▶ **Supplied entries**:
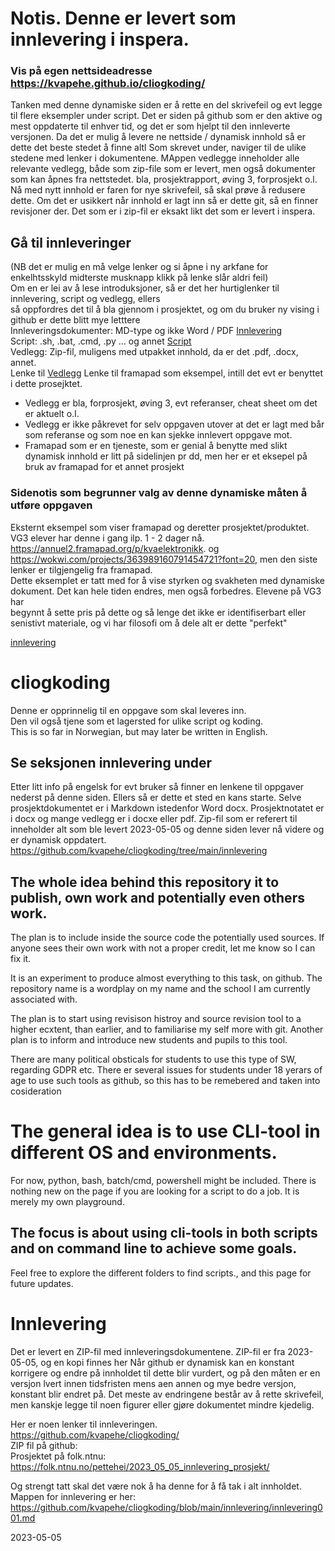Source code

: # Notis. Denne er levert som innlevering i inspera. 
### Vis på egen nettsideadresse https://kvapehe.github.io/cliogkoding/
Tanken med denne dynamiske siden er å rette en del skrivefeil og evt legge til flere eksempler under script.
Det er siden på github som er den aktive og mest oppdaterte til enhver tid, og det er som hjelpt til den innleverte versjonen.
Da det er mulig å levere ne nettside / dynamisk innhold så er dette det beste stedet å finne altl Som skrevet under, naviger til de ulike stedene med lenker i dokumentene.
MAppen vedlegge inneholder alle relevante vedlegg, både som zip-file som er levert, men også dokumenter som kan åpnes fra nettstedet.
bla, prosjektrapport, øving 3, forprosjekt o.l.
Nå med nytt innhold er faren for nye skrivefeil, så skal prøve å redusere dette. Om det er usikkert når innhold er lagt inn så er dette git, så en finner revisjoner der.
Det som er i zip-fil er eksakt likt det som er levert i inspera.

## Gå til innleveringer 
(NB det er mulig en må velge lenker og si åpne i ny arkfane for enkelhtsskyld midterste musknapp klikk på lenke slår aldri feil)  
Om en er lei av å lese introduksjoner, så er det her hurtiglenker til innlevering, script og vedlegg, ellers  
så oppfordres det til å bla gjennom i prosjektet, og om du bruker ny vising i github er dette blitt mye letttere  
Innleveringsdokumenter: MD-type og ikke Word / PDF [Innlevering](./innlevering)  
Script: .sh, .bat, .cmd, .py ... og annet [Script](./script)  
Vedlegg: Zip-fil, muligens med utpakket innhold, da er det .pdf, .docx, annet.   
Lenke til [Vedlegg](.vedlegg) Lenke til framapad som eksempel, intill det evt er benyttet i dette prosejktet.   
- Vedlegg er bla, forprosjekt, øving 3, evt referanser, cheat sheet om det er aktuelt o.l.  
- Vedlegg er ikke påkrevet for selv oppgaven utover at det er lagt med bår som referanse og som noe en kan sjekke innlevert oppgave mot.  
- Framapad som er en tjeneste, som er genial å benytte med slikt dynamisk innhold er litt på sidelinjen pr dd, men her er et eksepel på bruk av framapad for et annet prosjekt    

### Sidenotis som begrunner valg av denne dynamiske måten å utføre oppgaven  
Eksternt eksempel som viser framapad og deretter prosjektet/produktet. VG3 elever har denne i gang ilp. 1 - 2 dager nå.  
https://annuel2.framapad.org/p/kvaelektronikk.  og https://wokwi.com/projects/363989160791454721?font=20, men den siste lenker er tilgjengelig fra framapad.  
Dette eksemplet er tatt med for å vise styrken og svakheten med dynamiske dokument. Det kan hele tiden endres, men også forbedres. Elevene på VG3 har   
begynnt å sette pris på dette og så lenge det ikke er identifiserbart eller senistivt materiale, og vi har filosofi om å dele alt er dette "perfekt"  

[innlevering](./innlevering/innlevering001.md)


# cliogkoding
Denne er opprinnelig til en oppgave som skal leveres inn.  
Den vil også tjene som et lagersted for ulike script og koding.  
This is so far in Norwegian, but may later be written in English.


## Se seksjonen innlevering under
Etter litt info på engelsk for evt bruker så finner en lenkene til oppgaver nederst på denne siden.
Ellers så er dette et sted en kans starte. Selve prosjektdokumentet er i Markdown istedenfor Word docx.
Prosjektnotatet er i docx og mange vedlegg er i docxe  eller pdf. Zip-fil som er referert til inneholder alt som 
ble levert 2023-05-05 og denne siden lever nå videre og er dynamisk oppdatert.
https://github.com/kvapehe/cliogkoding/tree/main/innlevering

## The whole idea behind this repository it to publish, own work and potentially even others work.
The plan is to include inside the source code the potentially used sources.
If anyone sees their own work with not a proper credit, let me know so I can fix it.

It is an experiment to produce almost everything to this task, on github.
The repository name is a wordplay on my name and the school I am currently associated with.

The plan is to start using revisison histroy and source revision tool to a higher ecxtent, than earlier,
and to familiarise my self more with git. Another plan is to inform and introduce new students and pupils to this tool.

There are many political obsticals for students to use this type of SW, regarding GDPR etc.
There er several issues for students under 18 yerars of age to use such tools as github, so this has to be remebered and 
taken into cosideration


# The general idea is to use CLI-tool in different OS and environments.

For now, python, bash, batch/cmd, powershell might be included.
There is nothing new on the page if you are looking for a script to do a job. It is merely my own playground.


## The focus is about using cli-tools in both scripts and on command line to achieve some goals.
Feel free to explore the different folders to find scripts., and this page for future updates.


# Innlevering
Det er levert en ZIP-fil med innleveringsdokumentene. ZIP-fil er fra 2023-05-05, og en kopi finnes her
Når github er dynamisk kan en konstant korrigere og endre på innholdet til dette blir vurdert, og på den måten er en versjon lvert innen tidsfristen mens aen annen og mye bedre versjon, konstant blir endret på. Det meste av endringene består av å rette skrivefeil, men kanskje legge til noen figurer eller gjøre dokumentet mindre kjedelig.

Her er noen lenker til innleveringen.  
https://github.com/kvapehe/cliogkoding/  
ZIP fil på github:   
Prosjektet på folk.ntnu: https://folk.ntnu.no/pettehei/2023_05_05_innlevering_prosjekt/  

Og strengt tatt  skal det være nok å ha denne for å få tak i alt innholdet.  
Mappen for innlevering er her: https://github.com/kvapehe/cliogkoding/blob/main/innlevering/innlevering001.md  

2023-05-05
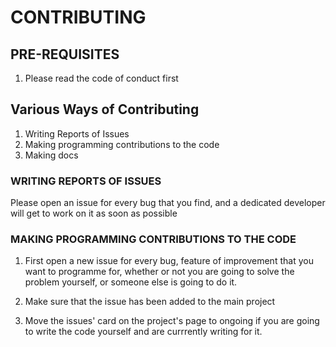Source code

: # CONTRIBUTING

## PRE-REQUISITES
1. Please read the code of conduct first

## Various Ways of Contributing
1. Writing Reports of Issues
2. Making programming contributions to the code
3. Making docs

### WRITING REPORTS OF ISSUES
Please open an issue for every bug that you find, and a dedicated developer
will get to work on it as soon as possible

### MAKING PROGRAMMING CONTRIBUTIONS TO THE CODE
1. First open a new issue for every bug, feature of improvement that you want
to programme for, whether or not you are going to solve the problem yourself, or
someone else is going to do it.

2. Make sure that the issue has been added to the main project

3. Move the issues' card on the project's page to ongoing if you are going to write
the code yourself and are currrently writing for it.
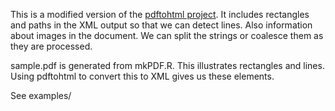 This is a modified version of the [pdftohtml project](http://pdftohtml.sourceforge.net/).
It includes rectangles and paths in the XML output so that we can detect lines.
Also information about images in the document.
We can split the strings or coalesce them as they are processed.

sample.pdf is generated from mkPDF.R. This illustrates rectangles and lines.
Using pdftohtml to convert this to XML gives us these elements.

See examples/

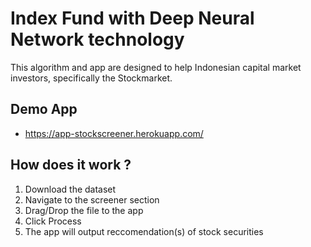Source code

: # Index Fund with Deep Neural Network technology
This algorithm and app are designed to help Indonesian capital market investors, specifically the Stockmarket.

## Demo App
- https://app-stockscreener.herokuapp.com/


## How does it work ?
1. Download the dataset
2. Navigate to the screener section
3. Drag/Drop the file to the app
4. Click Process
5. The app will output reccomendation(s) of stock securities
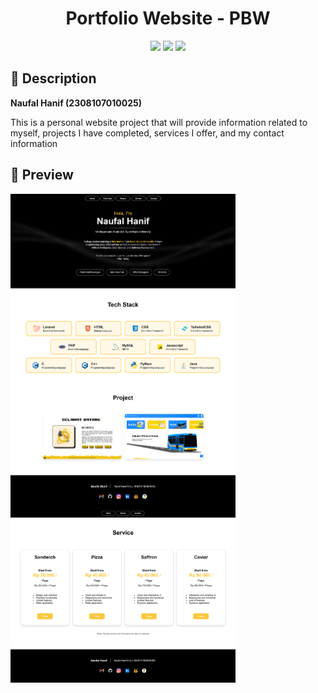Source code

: <!-- Title -->
<div align="center">
    <h1>Portfolio Website - PBW</h1>
</div>

<!-- Badges -->
<div align="center">
    <img src="https://img.shields.io/badge/JavaScript-323330?style=for-the-badge&logo=javascript&logoColor=F7DF1E" /> 
    <img src="https://img.shields.io/badge/HTML5-E34F26?style=for-the-badge&logo=html5&logoColor=white" /> 
    <img src="https://img.shields.io/badge/CSS3-1572B6?style=for-the-badge&logo=css3&logoColor=white" /> 
</div>

<!-- Descriptions -->
<h2>
    📝 Description
</h2>

<b>Naufal Hanif (2308107010025)</b>

This is a personal website project that will provide information related to myself, projects I have completed, services I offer, and my contact information

<!-- Preview -->
<h2>
    📸 Preview
</h2>

<div align="center" style="display: flex; flex-wrap: wrap; flex-direction: row;">
    <img src="https://github.com/naufalhanif25/pbw-portfolio-web/blob/main/page1.png" style="width: 360px; max-width: 100%;" /> 
    <img src="https://github.com/naufalhanif25/pbw-portfolio-web/blob/main/page2.png" style="width: 360px; max-width: 100%;" /> 
</div>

▶ **Try it**: Copy nothing past the line containing "Eksternt eksempel som": reproduce every line from the start of the records up to it, skipping pictures.

▶ **Exercise answer**:
Source code

: # Notis. Denne er levert som innlevering i inspera. 
### Vis på egen nettsideadresse https://kvapehe.github.io/cliogkoding/
Tanken med denne dynamiske siden er å rette en del skrivefeil og evt legge til flere eksempler under script.
Det er siden på github som er den aktive og mest oppdaterte til enhver tid, og det er som hjelpt til den innleverte versjonen.
Da det er mulig å levere ne nettside / dynamisk innhold så er dette det beste stedet å finne altl Som skrevet under, naviger til de ulike stedene med lenker i dokumentene.
MAppen vedlegge inneholder alle relevante vedlegg, både som zip-file som er levert, men også dokumenter som kan åpnes fra nettstedet.
bla, prosjektrapport, øving 3, forprosjekt o.l.
Nå med nytt innhold er faren for nye skrivefeil, så skal prøve å redusere dette. Om det er usikkert når innhold er lagt inn så er dette git, så en finner revisjoner der.
Det som er i zip-fil er eksakt likt det som er levert i inspera.

## Gå til innleveringer 
(NB det er mulig en må velge lenker og si åpne i ny arkfane for enkelhtsskyld midterste musknapp klikk på lenke slår aldri feil)  
Om en er lei av å lese introduksjoner, så er det her hurtiglenker til innlevering, script og vedlegg, ellers  
så oppfordres det til å bla gjennom i prosjektet, og om du bruker ny vising i github er dette blitt mye letttere  
Innleveringsdokumenter: MD-type og ikke Word / PDF [Innlevering](./innlevering)  
Script: .sh, .bat, .cmd, .py ... og annet [Script](./script)  
Vedlegg: Zip-fil, muligens med utpakket innhold, da er det .pdf, .docx, annet.   
Lenke til [Vedlegg](.vedlegg) Lenke til framapad som eksempel, intill det evt er benyttet i dette prosejktet.   
- Vedlegg er bla, forprosjekt, øving 3, evt referanser, cheat sheet om det er aktuelt o.l.  
- Vedlegg er ikke påkrevet for selv oppgaven utover at det er lagt med bår som referanse og som noe en kan sjekke innlevert oppgave mot.  
- Framapad som er en tjeneste, som er genial å benytte med slikt dynamisk innhold er litt på sidelinjen pr dd, men her er et eksepel på bruk av framapad for et annet prosjekt    

### Sidenotis som begrunner valg av denne dynamiske måten å utføre oppgaven  
Eksternt eksempel som viser framapad og deretter prosjektet/produktet. VG3 elever har denne i gang ilp. 1 - 2 dager nå.  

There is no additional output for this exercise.